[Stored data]
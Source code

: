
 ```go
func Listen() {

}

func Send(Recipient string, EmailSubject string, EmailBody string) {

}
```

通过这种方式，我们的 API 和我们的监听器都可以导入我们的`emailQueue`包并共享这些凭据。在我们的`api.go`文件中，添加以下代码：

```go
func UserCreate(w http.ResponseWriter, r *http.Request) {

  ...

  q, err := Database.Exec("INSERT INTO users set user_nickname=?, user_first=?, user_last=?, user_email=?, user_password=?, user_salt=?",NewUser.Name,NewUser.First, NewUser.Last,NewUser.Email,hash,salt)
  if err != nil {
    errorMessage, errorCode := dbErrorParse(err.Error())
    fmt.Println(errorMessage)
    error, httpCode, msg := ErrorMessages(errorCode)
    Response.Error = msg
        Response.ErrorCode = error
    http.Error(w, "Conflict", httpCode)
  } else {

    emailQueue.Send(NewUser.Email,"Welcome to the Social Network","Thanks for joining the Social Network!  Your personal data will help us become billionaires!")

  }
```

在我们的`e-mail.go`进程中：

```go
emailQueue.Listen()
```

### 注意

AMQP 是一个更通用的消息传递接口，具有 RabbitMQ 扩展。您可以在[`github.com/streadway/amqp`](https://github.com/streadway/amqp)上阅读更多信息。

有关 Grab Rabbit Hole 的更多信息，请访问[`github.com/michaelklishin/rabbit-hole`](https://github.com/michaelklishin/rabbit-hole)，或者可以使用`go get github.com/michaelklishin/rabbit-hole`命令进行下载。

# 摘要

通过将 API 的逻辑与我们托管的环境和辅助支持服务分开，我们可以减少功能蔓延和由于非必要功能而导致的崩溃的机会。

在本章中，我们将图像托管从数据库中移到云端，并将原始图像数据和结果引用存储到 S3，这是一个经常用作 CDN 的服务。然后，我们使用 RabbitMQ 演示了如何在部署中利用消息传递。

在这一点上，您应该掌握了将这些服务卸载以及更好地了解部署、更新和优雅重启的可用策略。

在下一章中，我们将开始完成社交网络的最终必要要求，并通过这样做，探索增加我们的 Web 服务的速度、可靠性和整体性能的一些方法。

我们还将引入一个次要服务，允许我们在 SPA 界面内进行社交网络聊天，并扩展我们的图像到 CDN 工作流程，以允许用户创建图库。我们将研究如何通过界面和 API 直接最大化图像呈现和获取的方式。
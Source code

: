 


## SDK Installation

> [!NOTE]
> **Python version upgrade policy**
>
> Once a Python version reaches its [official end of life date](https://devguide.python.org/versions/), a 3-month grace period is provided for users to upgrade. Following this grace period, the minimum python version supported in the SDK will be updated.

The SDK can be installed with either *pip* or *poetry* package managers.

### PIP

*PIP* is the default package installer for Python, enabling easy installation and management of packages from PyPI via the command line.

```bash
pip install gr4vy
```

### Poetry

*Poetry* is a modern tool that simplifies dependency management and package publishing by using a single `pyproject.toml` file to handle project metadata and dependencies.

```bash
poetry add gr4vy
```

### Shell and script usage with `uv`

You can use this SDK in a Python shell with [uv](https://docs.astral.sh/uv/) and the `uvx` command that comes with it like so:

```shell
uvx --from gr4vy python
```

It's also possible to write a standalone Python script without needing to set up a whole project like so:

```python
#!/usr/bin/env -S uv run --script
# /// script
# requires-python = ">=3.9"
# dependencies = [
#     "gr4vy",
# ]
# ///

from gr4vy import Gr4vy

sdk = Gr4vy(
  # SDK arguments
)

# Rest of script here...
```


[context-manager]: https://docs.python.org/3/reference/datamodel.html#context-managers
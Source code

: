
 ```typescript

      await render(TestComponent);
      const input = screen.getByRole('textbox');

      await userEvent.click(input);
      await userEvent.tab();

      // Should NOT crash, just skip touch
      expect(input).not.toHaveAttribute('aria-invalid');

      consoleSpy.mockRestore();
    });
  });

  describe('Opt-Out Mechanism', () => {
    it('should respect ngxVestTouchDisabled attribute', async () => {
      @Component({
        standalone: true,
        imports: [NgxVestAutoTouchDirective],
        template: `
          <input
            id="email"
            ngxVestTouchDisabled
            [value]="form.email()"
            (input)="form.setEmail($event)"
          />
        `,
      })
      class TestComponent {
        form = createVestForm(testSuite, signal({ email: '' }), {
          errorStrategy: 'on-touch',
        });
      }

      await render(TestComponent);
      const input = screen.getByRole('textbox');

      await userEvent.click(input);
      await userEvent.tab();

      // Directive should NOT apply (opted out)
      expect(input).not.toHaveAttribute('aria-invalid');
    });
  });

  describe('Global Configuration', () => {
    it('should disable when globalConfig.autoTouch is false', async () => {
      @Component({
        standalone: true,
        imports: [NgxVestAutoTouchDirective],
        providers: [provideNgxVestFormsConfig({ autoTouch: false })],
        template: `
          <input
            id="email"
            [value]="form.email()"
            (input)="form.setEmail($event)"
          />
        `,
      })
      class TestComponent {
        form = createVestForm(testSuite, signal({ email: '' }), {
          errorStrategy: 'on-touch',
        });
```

# Task details
Each line of the data that has the string "this" should be returned.

# Solved problem
> Once a Python version reaches its [official end of life date](https://devguide.python.org/versions/), a 3-month grace period is provided for users to upgrade. Following this grace period, the minimum python version supported in the SDK will be updated.
You can use this SDK in a Python shell with [uv](https://docs.astral.sh/uv/) and the `uvx` command that comes with it like so:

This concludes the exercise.